Battling a rare disease, this mother of two is relentlessly working on a needed change to her community that would help protect children and help families dealing with similar circumstances.

My kids are my motivation and drive….we must protect our children and ensure their safety.

For Tara Notrica, a former special education teacher, the fight for school bus access to children with a parent or guardian suffering from a disability is a very personal one. Tara’s two children Jared and Samantha, now 15 and 11, were toddlers when their mother first fell terribly ill. It is this illness that for over a decade has shaped how this family’s love and devotion to one another allows them to continue this battle.

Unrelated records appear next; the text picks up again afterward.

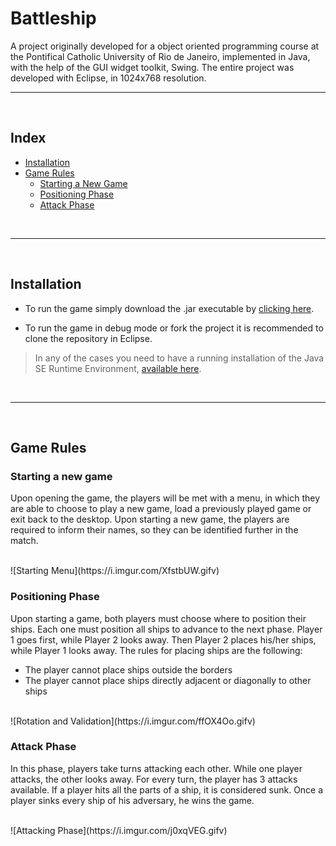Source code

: # Battleship
A project originally developed for a object oriented programming course at the Pontifical Catholic University of Rio de Janeiro, implemented in Java, with the help of the GUI widget toolkit, Swing. The entire project was developed with Eclipse, in 1024x768 resolution.
</br>

---

</br>

## Index
<!--ts-->
   * [Installation](#installation)
   * [Game Rules](#game-rules)
      * [Starting a New Game](#starting-a-new-game)
      * [Positioning Phase](#positioning-phase)
      * [Attack Phase](#attack-phase)
<!--te-->
</br>

---

</br>

## Installation
* To run the game simply download the .jar executable by [clicking here](https://github.com/fredlacis/Battleship/releases/download/1.0/BN_Iteracao4.jar). 

* To run the game in debug mode or fork the project it is recommended to clone the repository in Eclipse.

> In any of the cases you need to have a running installation of the Java SE Runtime Environment, [available here](https://www.oracle.com/technetwork/pt/java/javase/downloads/jre8-downloads-2133155.html).
</br>

---

</br>

## Game Rules

### Starting a new game
Upon opening the game, the players will be met with a menu, in which they are able to choose to play a new game, load a previously played game or exit back to the desktop. Upon starting a new game, the players are required to inform their names, so they can be identified further in the match.

</br>
![Starting Menu](https://i.imgur.com/XfstbUW.gifv)
</br>

### Positioning Phase
Upon starting a game, both players must choose where to position their ships. Each one must position all ships to advance to the next phase. Player 1 goes first, while Player 2 looks away. Then Player 2 places his/her ships, while Player 1 looks away. The rules for placing ships are the following:
* The player cannot place ships outside the borders
* The player cannot place ships directly adjacent or diagonally to other ships

</br>
![Rotation and Validation](https://i.imgur.com/ffOX4Oo.gifv)
</br>

### Attack Phase
In this phase, players take turns attacking each other. While one player attacks, the other looks away. For every turn, the player has 3 attacks available. If a player hits all the parts of a ship, it is considered sunk. Once a player sinks every ship of his adversary, he wins the game.

</br>
![Attacking Phase](https://i.imgur.com/j0xqVEG.gifv)
</br>
</br>
</br>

Tara’s health journey began in her early 20s when she would have yearly episodes of facial swelling, hives, vomiting, and constriction of airways. At that time, doctors thought she was having severe allergic reactions and would prescribe over the counter medication. On March 31, 2006, Tara woke up to a harrowing discovery that would take years to diagnose.

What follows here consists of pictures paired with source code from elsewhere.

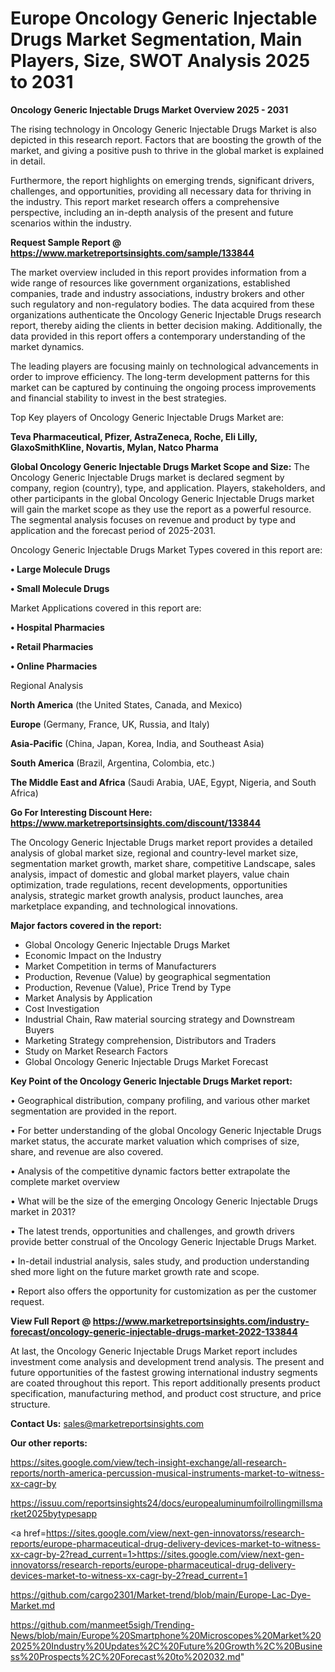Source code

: # Europe Oncology Generic Injectable Drugs Market Segmentation, Main Players, Size, SWOT Analysis 2025 to 2031

<Strong> Oncology Generic Injectable Drugs Market Overview 2025 - 2031</strong>

The rising technology in Oncology Generic Injectable Drugs Market is also depicted in this research report. Factors that are boosting the growth of the market, and giving a positive push to thrive in the global market is explained in detail.

Furthermore, the report highlights on emerging trends, significant drivers, challenges, and opportunities, providing all necessary data for thriving in the industry. This report market research offers a comprehensive perspective, including an in-depth analysis of the present and future scenarios within the industry.

<strong>Request Sample Report @ <a href=https://www.marketreportsinsights.com/sample/133844>https://www.marketreportsinsights.com/sample/133844</a></strong>

The market overview included in this report provides information from a wide range of resources like government organizations, established companies, trade and industry associations, industry brokers and other such regulatory and non-regulatory bodies. The data acquired from these organizations authenticate the Oncology Generic Injectable Drugs research report, thereby aiding the clients in better decision making. Additionally, the data provided in this report offers a contemporary understanding of the market dynamics.

The leading players are focusing mainly on technological advancements in order to improve efficiency. The long-term development patterns for this market can be captured by continuing the ongoing process improvements and financial stability to invest in the best strategies.

Top Key players of Oncology Generic Injectable Drugs Market are:

<strong>Teva Pharmaceutical, Pfizer, AstraZeneca, Roche, Eli Lilly, GlaxoSmithKline, Novartis, Mylan, Natco Pharma</strong>

<strong><b>Global Oncology Generic Injectable Drugs Market Scope and Size:</b></strong>
The Oncology Generic Injectable Drugs market is declared segment by company, region (country), type, and application. Players, stakeholders, and other participants in the global Oncology Generic Injectable Drugs market will gain the market scope as they use the report as a powerful resource. The segmental analysis focuses on revenue and product by type and application and the forecast period of 2025-2031.

Oncology Generic Injectable Drugs Market Types covered in this report are:

<strong>• Large Molecule Drugs

• Small Molecule Drugs</strong>

Market Applications covered in this report are:

<strong>• Hospital Pharmacies

• Retail Pharmacies

• Online Pharmacies</strong> 

Regional Analysis

<strong>North America</strong> (the United States, Canada, and Mexico)

<strong>Europe</strong> (Germany, France, UK, Russia, and Italy)

<strong>Asia-Pacific</strong> (China, Japan, Korea, India, and Southeast Asia)

<strong>South America</strong> (Brazil, Argentina, Colombia, etc.)

<strong>The Middle East and Africa</strong> (Saudi Arabia, UAE, Egypt, Nigeria, and South Africa)

<strong>Go For Interesting Discount Here: <a href=https://www.marketreportsinsights.com/discount/133844>https://www.marketreportsinsights.com/discount/133844</a></strong>

The Oncology Generic Injectable Drugs market report provides a detailed analysis of global market size, regional and country-level market size, segmentation market growth, market share, competitive Landscape, sales analysis, impact of domestic and global market players, value chain optimization, trade regulations, recent developments, opportunities analysis, strategic market growth analysis, product launches, area marketplace expanding, and technological innovations.

<strong><b>Major factors covered in the report:</b></strong>
<ul>
  <li>Global Oncology Generic Injectable Drugs Market </li>
  <li>Economic Impact on the Industry</li>
  <li>Market Competition in terms of Manufacturers</li>
  <li>Production, Revenue (Value) by geographical segmentation</li>
  <li>Production, Revenue (Value), Price Trend by Type</li>
  <li>Market Analysis by Application</li>
  <li>Cost Investigation</li>
  <li>Industrial Chain, Raw material sourcing strategy and Downstream Buyers</li>
  <li>Marketing Strategy comprehension, Distributors and Traders</li>
  <li>Study on Market Research Factors</li>
  <li>Global Oncology Generic Injectable Drugs Market Forecast</li>
</ul>

<strong><b>Key Point of the Oncology Generic Injectable Drugs Market report:</b></strong>

• Geographical distribution, company profiling, and various other market segmentation are provided in the report.

• For better understanding of the global Oncology Generic Injectable Drugs market status, the accurate market valuation which comprises of size, share, and revenue are also covered.

• Analysis of the competitive dynamic factors better extrapolate the complete market overview

• What will be the size of the emerging Oncology Generic Injectable Drugs market in 2031?

• The latest trends, opportunities and challenges, and growth drivers provide better construal of the Oncology Generic Injectable Drugs Market.

• In-detail industrial analysis, sales study, and production understanding shed more light on the future market growth rate and scope.

• Report also offers the opportunity for customization as per the customer request.

<strong><b>View Full Report @ <a href=https://www.marketreportsinsights.com/industry-forecast/oncology-generic-injectable-drugs-market-2022-133844>https://www.marketreportsinsights.com/industry-forecast/oncology-generic-injectable-drugs-market-2022-133844</a></b></strong>


At last, the Oncology Generic Injectable Drugs Market report includes investment come analysis and development trend analysis. The present and future opportunities of the fastest growing international industry segments are coated throughout this report. This report additionally presents product specification, manufacturing method, and product cost structure, and price structure.

<strong>Contact Us:</strong>
sales@marketreportsinsights.com

<strong>Our other reports:</strong>

<a href=https://sites.google.com/view/tech-insight-exchange/all-research-reports/north-america-percussion-musical-instruments-market-to-witness-xx-cagr-by>https://sites.google.com/view/tech-insight-exchange/all-research-reports/north-america-percussion-musical-instruments-market-to-witness-xx-cagr-by</a>

<a href=https://issuu.com/reportsinsights24/docs/europealuminumfoilrollingmillsmarket2025bytypesapp>https://issuu.com/reportsinsights24/docs/europealuminumfoilrollingmillsmarket2025bytypesapp</a>

<a href=https://sites.google.com/view/next-gen-innovatorss/research-reports/europe-pharmaceutical-drug-delivery-devices-market-to-witness-xx-cagr-by-2?read_current=1>https://sites.google.com/view/next-gen-innovatorss/research-reports/europe-pharmaceutical-drug-delivery-devices-market-to-witness-xx-cagr-by-2?read_current=1</a>

<a href=https://github.com/cargo2301/Market-trend/blob/main/Europe-Lac-Dye-Market.md>https://github.com/cargo2301/Market-trend/blob/main/Europe-Lac-Dye-Market.md</a>

<a href=https://github.com/manmeet5sigh/Trending-News/blob/main/Europe%20Smartphone%20Microscopes%20Market%202025%20Industry%20Updates%2C%20Future%20Growth%2C%20Business%20Prospects%2C%20Forecast%20to%202032.md>https://github.com/manmeet5sigh/Trending-News/blob/main/Europe%20Smartphone%20Microscopes%20Market%202025%20Industry%20Updates%2C%20Future%20Growth%2C%20Business%20Prospects%2C%20Forecast%20to%202032.md</a>"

I lost all of my hair…woke up looked at my pillow case and there were hundreds of pieces of hair…clumps of her hair were coming out in the shower, eye lashes, eye brows… muscles were in pain and we couldn’t figure out what was going on

Countless visits to doctors and specialists over the next five years would result in diagnoses of alopecia, lupus, rheumatoid arthritis, Lyme disease, and other autoimmune disorders. However, as treatments for each of these were unsuccessful, Tara and her family couldn’t help but feel hopeless. Her condition was not improving; she was loosing muscle mass, and at one point weighed less than 100 pounds.

On April 1, 2011, Tara was finally diagnosed correctly with a disease in which she suffered from every symptom. That disease – mast cell activation disorder is a disorder caused by a genetic mutation that results in an excessive number of mast cells in your body. Mast cells are “master regulators” of the immune system. They come from bone marrow and go into all tissues of the body.

I just cried that day…I asked if it was an April fools joke and I just cried

Finally diagnosed and given an extensive treatment plan, Tara, credits her devoted husband of 19 years, Barry, for helping with her diagnosis and recovery.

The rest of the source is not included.